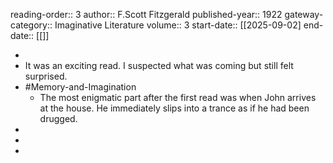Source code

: reading-order:: 3
author:: F.Scott Fitzgerald
published-year:: 1922 
gateway-category:: Imaginative Literature
volume:: 3
start-date::  [[2025-09-02]
end-date:: [[]]

-
- It was an exciting read. I suspected what was coming but still felt surprised.
- #Memory-and-Imagination
	- The most enigmatic part after the first read was when John arrives at the house. He immediately slips into a trance as if he had been drugged.
-
-
-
===============
Exact wording is required throughout: write out all the records, but no pictures.

Source code

: reading-order:: 3
author:: F.Scott Fitzgerald
published-year:: 1922 
gateway-category:: Imaginative Literature
volume:: 3
start-date::  [[2025-09-02]
end-date:: [[]]

-
- It was an exciting read. I suspected what was coming but still felt surprised.
- #Memory-and-Imagination
	- The most enigmatic part after the first read was when John arrives at the house. He immediately slips into a trance as if he had been drugged.
-
-
-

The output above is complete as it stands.